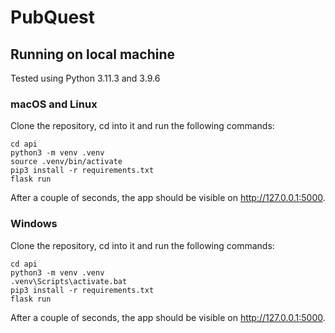 # PubQuest

## Running on local machine

Tested using Python 3.11.3 and 3.9.6

### macOS and Linux
Clone the repository, cd into it and run the following commands:
```shell
cd api
python3 -m venv .venv
source .venv/bin/activate
pip3 install -r requirements.txt
flask run
```

After a couple of seconds, the app should be visible on http://127.0.0.1:5000.

### Windows
Clone the repository, cd into it and run the following commands:
```shell
cd api
python3 -m venv .venv
.venv\Scripts\activate.bat
pip3 install -r requirements.txt
flask run
```

After a couple of seconds, the app should be visible on http://127.0.0.1:5000. 

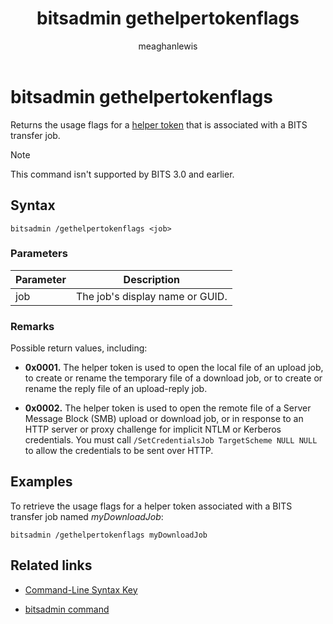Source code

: ﻿---
title: bitsadmin gethelpertokenflags
description: Reference article for the bitsadmin gethelpertokenflags command, which returns the usage flags for a helper token that is associated with a BITS transfer job.
ms.topic: reference
ms.author: mosagie
author: meaghanlewis
ms.date: 03/01/2019
---

# bitsadmin gethelpertokenflags

Returns the usage flags for a [helper token](/windows/win32/bits/helper-tokens-for-bits-transfer-jobs) that is associated with a BITS transfer job.

> [!NOTE]
> This command isn't supported by BITS 3.0 and earlier.

## Syntax

```
bitsadmin /gethelpertokenflags <job>
```

### Parameters

| Parameter | Description |
| -------------- | -------------- |
| job | The job's display name or GUID. |

### Remarks

Possible return values, including:

- **0x0001.** The helper token is used to open the local file of an upload job, to create or rename the temporary file of a download job, or to create or rename the reply file of an upload-reply job.

- **0x0002.** The helper token is used to open the remote file of a Server Message Block (SMB) upload or download job, or in response to an HTTP server or proxy challenge for implicit NTLM or Kerberos credentials. You must call `/SetCredentialsJob TargetScheme NULL NULL` to allow the credentials to be sent over HTTP.

## Examples

To retrieve the usage flags for a helper token associated with a BITS transfer job named *myDownloadJob*:

```
bitsadmin /gethelpertokenflags myDownloadJob
```

## Related links

- [Command-Line Syntax Key](command-line-syntax-key.md)

- [bitsadmin command](bitsadmin.md)
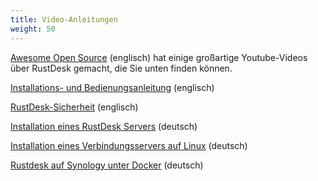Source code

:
 ```yaml
---
title: Video-Anleitungen
weight: 50
---
```


[Awesome Open Source](https://www.youtube.com/@AwesomeOpenSource) (englisch) hat einige großartige Youtube-Videos über RustDesk gemacht, die Sie unten finden können.

[Installations- und Bedienungsanleitung](https://www.youtube.com/watch?v=9nzHm3xGz2I) (englisch)

[RustDesk-Sicherheit](https://www.youtube.com/watch?v=EeFqj23jxMk) (englisch)

[Installation eines RustDesk Servers](https://www.youtube.com/watch?v=e5U9orq5dRY) (deutsch)

[Installation eines Verbindungsservers auf Linux](https://www.youtube.com/watch?v=YzZtXR6o3GE) (deutsch)

[Rustdesk auf Synology unter Docker](https://www.youtube.com/watch?v=r8sf22_PkYk) (deutsch)
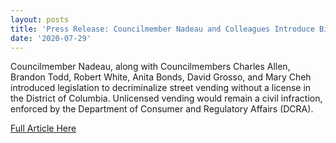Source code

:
 ```yaml
---
layout: posts
title: 'Press Release: Councilmember Nadeau and Colleagues Introduce Bill to Decriminalize Street Vending'
date: '2020-07-29'
---
```

<!--Make sure to change the title name above and proper date-->
<!--Insert short article description here-->
Councilmember Nadeau, along with Councilmembers Charles Allen, Brandon Todd, Robert White, Anita Bonds, David Grosso, and Mary Cheh introduced legislation to decriminalize street vending without a license in the District of Columbia. Unlicensed vending would remain a civil infraction, enforced by the Department of Consumer and Regulatory Affairs (DCRA).

<!--Insert link here inside quatation marks-->
<a href="https://thedcline.org/2020/07/29/press-release-councilmember-nadeau-and-colleagues-introduce-bill-to-decriminalize-street-vending/">Full Article Here</a>
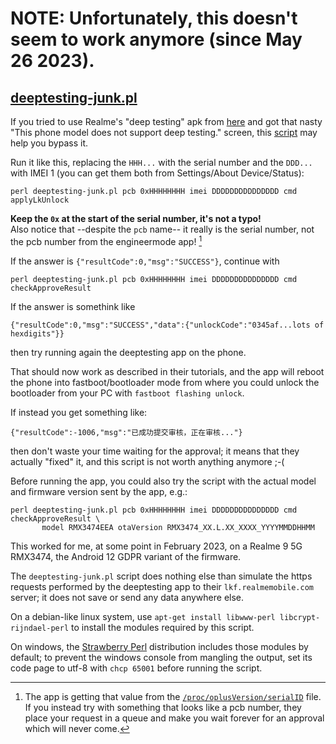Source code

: # NOTE: Unfortunately, this doesn't seem to work anymore (since May 26 2023).

## [deeptesting-junk.pl](deeptesting-junk.pl)

If you tried to use Realme's "deep testing" apk from [here](https://c.realme.com/in/post-details/1591008567903752192)
and got that nasty "This phone model does not support deep testing." screen,
this [script](deeptesting-junk.pl) may help you bypass it.

Run it like this, replacing the `HHH...` with the serial number and the `DDD...`
with IMEI 1 (you can get them both from Settings/About Device/Status):
```
perl deeptesting-junk.pl pcb 0xHHHHHHHH imei DDDDDDDDDDDDDDD cmd applyLkUnlock
```
**Keep the `0x` at the start of the serial number, it's not a typo!**\
Also notice that --despite the `pcb` name-- it really is the serial number, not the
pcb number from the engineermode app! [^1]

If the answer is `{"resultCode":0,"msg":"SUCCESS"}`, continue with
```
perl deeptesting-junk.pl pcb 0xHHHHHHHH imei DDDDDDDDDDDDDDD cmd checkApproveResult
```
If the answer is somethink like
```
{"resultCode":0,"msg":"SUCCESS","data":{"unlockCode":"0345af...lots of hexdigits"}}
```
then try running again the deeptesting app on the phone.

That should now work as described in their tutorials, and the app will reboot the phone
into fastboot/bootloader mode from where you could unlock the bootloader from
your PC with `fastboot flashing unlock`.

If instead you get something like:
```
{"resultCode":-1006,"msg":"已成功提交审核，正在审核..."}
```
then don't waste your time waiting for the approval; it means that they actually
"fixed" it, and this script is not worth anything anymore ;-(

Before running the app, you could also try the script with the actual model and
firmware version sent by the app, e.g.:
```
perl deeptesting-junk.pl pcb 0xHHHHHHHH imei DDDDDDDDDDDDDDD cmd checkApproveResult \
       model RMX3474EEA otaVersion RMX3474_XX.L.XX_XXXX_YYYYMMDDHHMM
```

This worked for me, at some point in February 2023, on a Realme 9 5G RMX3474, the
Android 12 GDPR variant of the firmware.

The `deeptesting-junk.pl` script does nothing else than simulate the https requests
performed by the deeptesting app to their `lkf.realmemobile.com` server; it does not
save or send any data anywhere else.

On a debian-like linux system, use `apt-get install libwww-perl libcrypt-rijndael-perl`
to install the modules required by this script.

On windows, the [Strawberry Perl](https://strawberryperl.com/) distribution includes
those modules by default; to prevent the windows console from mangling the output, set
its code page to utf-8 with `chcp 65001` before running the script.

[^1]: The app is getting that value from the [`/proc/oplusVersion/serialID`][serial_id] file.
If you instead try with something that looks like a pcb number, they place your request in
a queue and make you wait forever for an approval which will never come.

[serial_id]: https://github.com/realme-kernel-opensource/realme_9pro-5G_9-5G_V25_Q5-AndroidT-vendor-source/blob/9b580d19cd823d93177691661bba365faba23096/vendor/oplus/kernel/system/oplus_project/qcom/oplus_project.c#L362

○ ○ ○ ○ ○

- [Your instructions]: In the listing above, locate the line containing "# bitsadmin gethelpertokenflags" and the line containing "3.0 and earlier.", then transcribe both and every line between them verbatim.

- [Response to this task]:
# bitsadmin gethelpertokenflags

Returns the usage flags for a [helper token](/windows/win32/bits/helper-tokens-for-bits-transfer-jobs) that is associated with a BITS transfer job.

> [!NOTE]
> This command isn't supported by BITS 3.0 and earlier.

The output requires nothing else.